You have configured target ABAP systems to trust logon tickets from the AS Java.
You have configured technical users on target ABAP systems to which users will be mapped.
Because of the temporary and anonymous nature of transient users on the AS Java and because multiple transient users are mapped to the same user on the AS ABAP, you should not use this configuration in scenarios with transient federation that have rigid auditing requirements.

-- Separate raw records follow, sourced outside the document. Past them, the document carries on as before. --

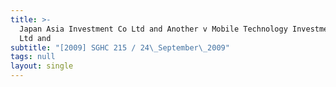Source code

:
 ```yaml
---
title: >-
  Japan Asia Investment Co Ltd and Another v Mobile Technology Investments Co
  Ltd and
subtitle: "[2009] SGHC 215 / 24\_September\_2009"
tags: null
layout: single
---
```


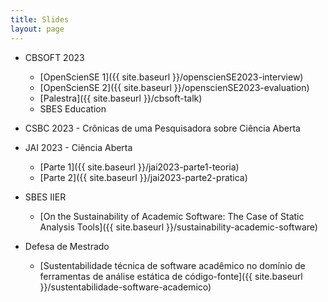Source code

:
```yaml
---
title: Slides
layout: page
---
```


* CBSOFT 2023
   * [OpenScienSE 1]({{ site.baseurl }}/openscienSE2023-interview)
   * [OpenScienSE 2]({{ site.baseurl }}/openscienSE2023-evaluation)
   * [Palestra]({{ site.baseurl }}/cbsoft-talk)
   * SBES Education

* CSBC 2023 - Crônicas de uma Pesquisadora sobre Ciência Aberta

* JAI 2023 - Ciência Aberta
   * [Parte 1]({{ site.baseurl }}/jai2023-parte1-teoria)
   * [Parte 2]({{ site.baseurl }}/jai2023-parte2-pratica)

* SBES IIER
   * [On the Sustainability of Academic Software: The Case of Static Analysis Tools]({{ site.baseurl }}/sustainability-academic-software)

* Defesa de Mestrado
   * [Sustentabilidade técnica de software acadêmico no domínio de ferramentas de análise estática de código-fonte]({{ site.baseurl }}/sustentabilidade-software-academico)
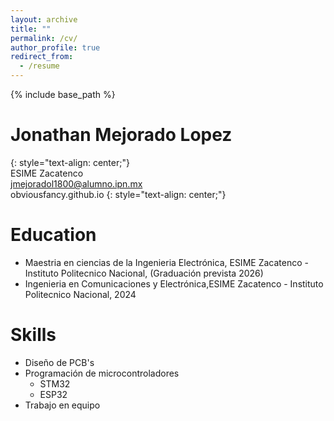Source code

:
 ```yaml
---
layout: archive
title: ""
permalink: /cv/
author_profile: true
redirect_from:
  - /resume
---
```


{% include base_path %}

Jonathan Mejorado Lopez
======  
{: style="text-align: center;"}  
ESIME Zacatenco  
jmejoradol1800@alumno.ipn.mx  
obviousfancy.github.io
{: style="text-align: center;"}

Education
======
* Maestria en ciencias de la Ingenieria Electrónica, ESIME Zacatenco - Instituto Politecnico Nacional, (Graduación prevista 2026)
* Ingenieria en Comunicaciones y Electrónica,ESIME Zacatenco - Instituto Politecnico Nacional, 2024

  
<!--
 Work experience
 ======
* Spring 2024: Academic Pages Collaborator
  * GitHub University
  * Duties includes: Updates and improvements to template
  * Supervisor: The Users

* Fall 2015: Research Assistant
  * GitHub University
  * Duties included: Merging pull requests
  * Supervisor: Professor Hub

* Summer 2015: Research Assistant
  * GitHub University
  * Duties included: Tagging issues
  * Supervisor: Professor Git
-->
  
Skills
======
* Diseño de PCB's
* Programación de microcontroladores
  * STM32
  * ESP32
* Trabajo en equipo

  
<!--
Publications
======
  <ul>{% for post in site.publications reversed %}
    {% include archive-single-cv.html %}
  {% endfor %}</ul>
  
Talks
======
  <ul>{% for post in site.talks reversed %}
    {% include archive-single-talk-cv.html  %}
  {% endfor %}</ul>
  
Teaching
======
  <ul>{% for post in site.teaching reversed %}
    {% include archive-single-cv.html %}
  {% endfor %}</ul>

Service and leadership
======
* Currently signed in to 43 different slack teams
-->

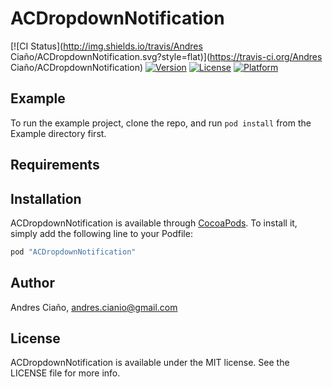 # ACDropdownNotification

[![CI Status](http://img.shields.io/travis/Andres Ciaño/ACDropdownNotification.svg?style=flat)](https://travis-ci.org/Andres Ciaño/ACDropdownNotification)
[![Version](https://img.shields.io/cocoapods/v/ACDropdownNotification.svg?style=flat)](http://cocoapods.org/pods/ACDropdownNotification)
[![License](https://img.shields.io/cocoapods/l/ACDropdownNotification.svg?style=flat)](http://cocoapods.org/pods/ACDropdownNotification)
[![Platform](https://img.shields.io/cocoapods/p/ACDropdownNotification.svg?style=flat)](http://cocoapods.org/pods/ACDropdownNotification)

## Example

To run the example project, clone the repo, and run `pod install` from the Example directory first.

## Requirements

## Installation

ACDropdownNotification is available through [CocoaPods](http://cocoapods.org). To install
it, simply add the following line to your Podfile:

```ruby
pod "ACDropdownNotification"
```

## Author

Andres Ciaño, andres.cianio@gmail.com

## License

ACDropdownNotification is available under the MIT license. See the LICENSE file for more info.
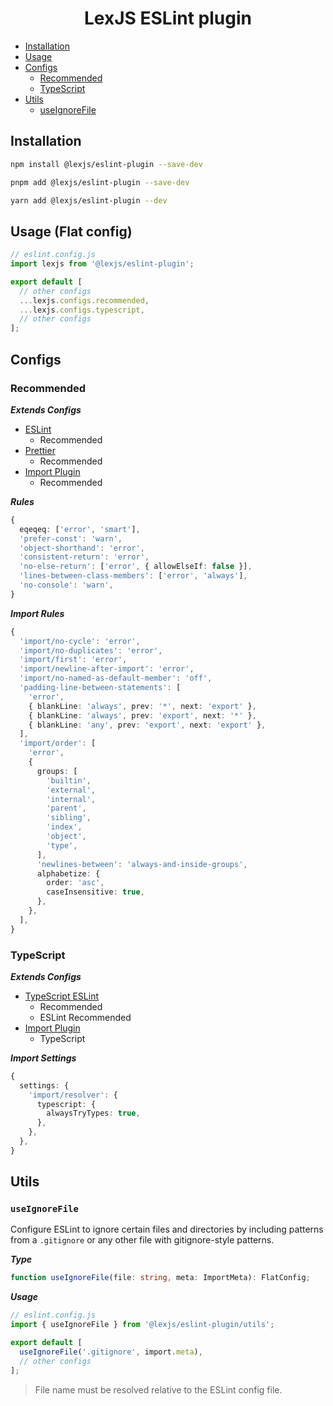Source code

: <h1 align="center">LexJS ESLint plugin</h1>

- [Installation](#installation)
- [Usage](#usage-flat-config)
- [Configs](#configs)
  - [Recommended](#recommended)
  - [TypeScript](#typescript)
- [Utils](#utils)
  - [useIgnoreFile](#useignorefile)

## Installation

```bash
npm install @lexjs/eslint-plugin --save-dev
```

```bash
pnpm add @lexjs/eslint-plugin --save-dev
```

```bash
yarn add @lexjs/eslint-plugin --dev
```

## Usage (Flat config)

```typescript
// eslint.config.js
import lexjs from '@lexjs/eslint-plugin';

export default [
  // other configs
  ...lexjs.configs.recommended,
  ...lexjs.configs.typescript,
  // other configs
];
```

## Configs

### Recommended

_**Extends Configs**_

- [ESLint](https://www.npmjs.com/package/@eslint/js)
  - Recommended
- [Prettier](https://www.npmjs.com/package/eslint-plugin-prettier)
  - Recommended
- [Import Plugin](https://www.npmjs.com/package/eslint-plugin-import)
  - Recommended

_**Rules**_

```typescript
{
  eqeqeq: ['error', 'smart'],
  'prefer-const': 'warn',
  'object-shorthand': 'error',
  'consistent-return': 'error',
  'no-else-return': ['error', { allowElseIf: false }],
  'lines-between-class-members': ['error', 'always'],
  'no-console': 'warn',
}
```

_**Import Rules**_

```typescript
{
  'import/no-cycle': 'error',
  'import/no-duplicates': 'error',
  'import/first': 'error',
  'import/newline-after-import': 'error',
  'import/no-named-as-default-member': 'off',
  'padding-line-between-statements': [
    'error',
    { blankLine: 'always', prev: '*', next: 'export' },
    { blankLine: 'always', prev: 'export', next: '*' },
    { blankLine: 'any', prev: 'export', next: 'export' },
  ],
  'import/order': [
    'error',
    {
      groups: [
        'builtin',
        'external',
        'internal',
        'parent',
        'sibling',
        'index',
        'object',
        'type',
      ],
      'newlines-between': 'always-and-inside-groups',
      alphabetize: {
        order: 'asc',
        caseInsensitive: true,
      },
    },
  ],
}
```

### TypeScript

_**Extends Configs**_

- [TypeScript ESLint](https://www.npmjs.com/package/typescript-eslint)
  - Recommended
  - ESLint Recommended
- [Import Plugin](https://www.npmjs.com/package/eslint-plugin-import)
  - TypeScript

_**Import Settings**_

```typescript
{
  settings: {
    'import/resolver': {
      typescript: {
        alwaysTryTypes: true,
      },
    },
  },
}
```

## Utils

### `useIgnoreFile`

Configure ESLint to ignore certain files and directories by including patterns from a `.gitignore` or any other file with gitignore-style patterns.

**_Type_**

```typescript
function useIgnoreFile(file: string, meta: ImportMeta): FlatConfig;
```

**_Usage_**

```typescript
// eslint.config.js
import { useIgnoreFile } from '@lexjs/eslint-plugin/utils';

export default [
  useIgnoreFile('.gitignore', import.meta),
  // other configs
];
```

> File name must be resolved relative to the ESLint config file.
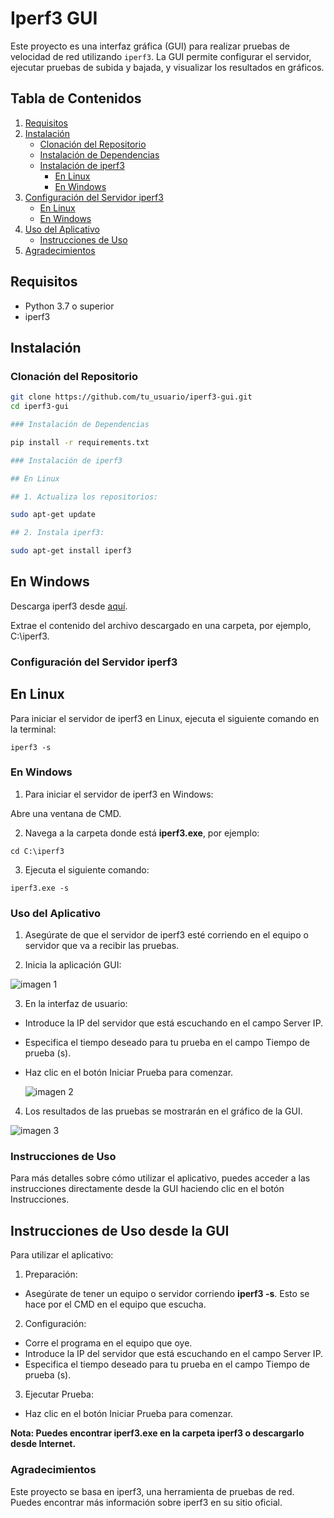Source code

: # Iperf3 GUI

Este proyecto es una interfaz gráfica (GUI) para realizar pruebas de velocidad de red utilizando `iperf3`. La GUI permite configurar el servidor, ejecutar pruebas de subida y bajada, y visualizar los resultados en gráficos.

## Tabla de Contenidos

1. [Requisitos](#requisitos)
2. [Instalación](#instalación)
    - [Clonación del Repositorio](#clonación-del-repositorio)
    - [Instalación de Dependencias](#instalación-de-dependencias)
    - [Instalación de iperf3](#instalación-de-iperf3)
        - [En Linux](#en-linux)
        - [En Windows](#en-windows)
3. [Configuración del Servidor iperf3](#configuración-del-servidor-iperf3)
    - [En Linux](#en-linux-1)
    - [En Windows](#en-windows-1)
4. [Uso del Aplicativo](#uso-del-aplicativo)
    - [Instrucciones de Uso](#instrucciones-de-uso)
5. [Agradecimientos](#agradecimientos)

## Requisitos

- Python 3.7 o superior
- iperf3

## Instalación

### Clonación del Repositorio

```sh
git clone https://github.com/tu_usuario/iperf3-gui.git
cd iperf3-gui

### Instalación de Dependencias

pip install -r requirements.txt

### Instalación de iperf3

## En Linux

## 1. Actualiza los repositorios:

sudo apt-get update

## 2. Instala iperf3:

sudo apt-get install iperf3
```
## En Windows

Descarga iperf3 desde [aquí](https://iperf.fr/).

Extrae el contenido del archivo descargado en una carpeta, por ejemplo, C:\iperf3.

### Configuración del Servidor iperf3

## En Linux

Para iniciar el servidor de iperf3 en Linux, ejecuta el siguiente comando en la terminal:

```iperf3 -s ```

### En Windows

1. Para iniciar el servidor de iperf3 en Windows:

Abre una ventana de CMD.

2. Navega a la carpeta donde está **iperf3.exe**, por ejemplo:

```cd C:\iperf3```

3. Ejecuta el siguiente comando:

```iperf3.exe -s```

### Uso del Aplicativo

1. Asegúrate de que el servidor de iperf3 esté corriendo en el equipo o servidor que va a recibir las pruebas.

2. Inicia la aplicación GUI:
   
 ![imagen 1](https://github.com/Jhonyd55/Iperf3-GUI/blob/main/imagen1.png)  

3. En la interfaz de usuario:

* Introduce la IP del servidor que está escuchando en el campo Server IP.
* Especifica el tiempo deseado para tu prueba en el campo Tiempo de prueba (s).
* Haz clic en el botón Iniciar Prueba para comenzar.
  
   ![imagen 2](https://github.com/Jhonyd55/Iperf3-GUI/blob/main/imagen2.png)  

4. Los resultados de las pruebas se mostrarán en el gráfico de la GUI.
   
 ![imagen 3](https://github.com/Jhonyd55/Iperf3-GUI/blob/main/imagen3.png)  

### Instrucciones de Uso

Para más detalles sobre cómo utilizar el aplicativo, puedes acceder a las instrucciones directamente desde la GUI haciendo clic en el botón Instrucciones.

## Instrucciones de Uso desde la GUI

Para utilizar el aplicativo:

1. Preparación:

* Asegúrate de tener un equipo o servidor corriendo **iperf3 -s**. Esto se hace por el CMD en el equipo que escucha.

2. Configuración:

* Corre el programa en el equipo que oye.
* Introduce la IP del servidor que está escuchando en el campo Server IP.
* Especifica el tiempo deseado para tu prueba en el campo Tiempo de prueba (s).

3. Ejecutar Prueba:

* Haz clic en el botón Iniciar Prueba para comenzar.

**Nota: Puedes encontrar iperf3.exe en la carpeta iperf3 o descargarlo desde Internet.**

### Agradecimientos

Este proyecto se basa en iperf3, una herramienta de pruebas de red. Puedes encontrar más información sobre iperf3 en su sitio oficial.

This procedure enables you to create a user mapping to a reference ABAP system. The user mapping enables you to grant access to users for trusted ABAP systems using logon tickets. When configured, the AS Java issues logon tickets to the browsers of users with the mapped user ID to use in the ABAP system. When the user visits the ABAP system that accepts these logon tickets, the ABAP system logs the user on with the user ID in the logon ticket.
Scenario Overview
In this configuration, the identity provider sends SAML attributes that map to calculated roles or groups on the AS Java. When the service provider on the AS Java creates the user it assigns calculated roles or groups to the users based on the attributes sent by the identity provider. The service provider is also configured to assign user mappings based on the calculated roles or groups. If a user is assigned to a role or group of this type, the service provider checks if this assignment is configured to map to a user on the AS Java. If it is, the service provider takes the user mapping of this AS Java user and writes the name of the mapped ABAP user in the logon ticket of the user.
Users that match the calculated role or group assignment receive the user mapping assignment of the AS Java user you selected. In a way, the user is borrowing the user mapping configuration of another user.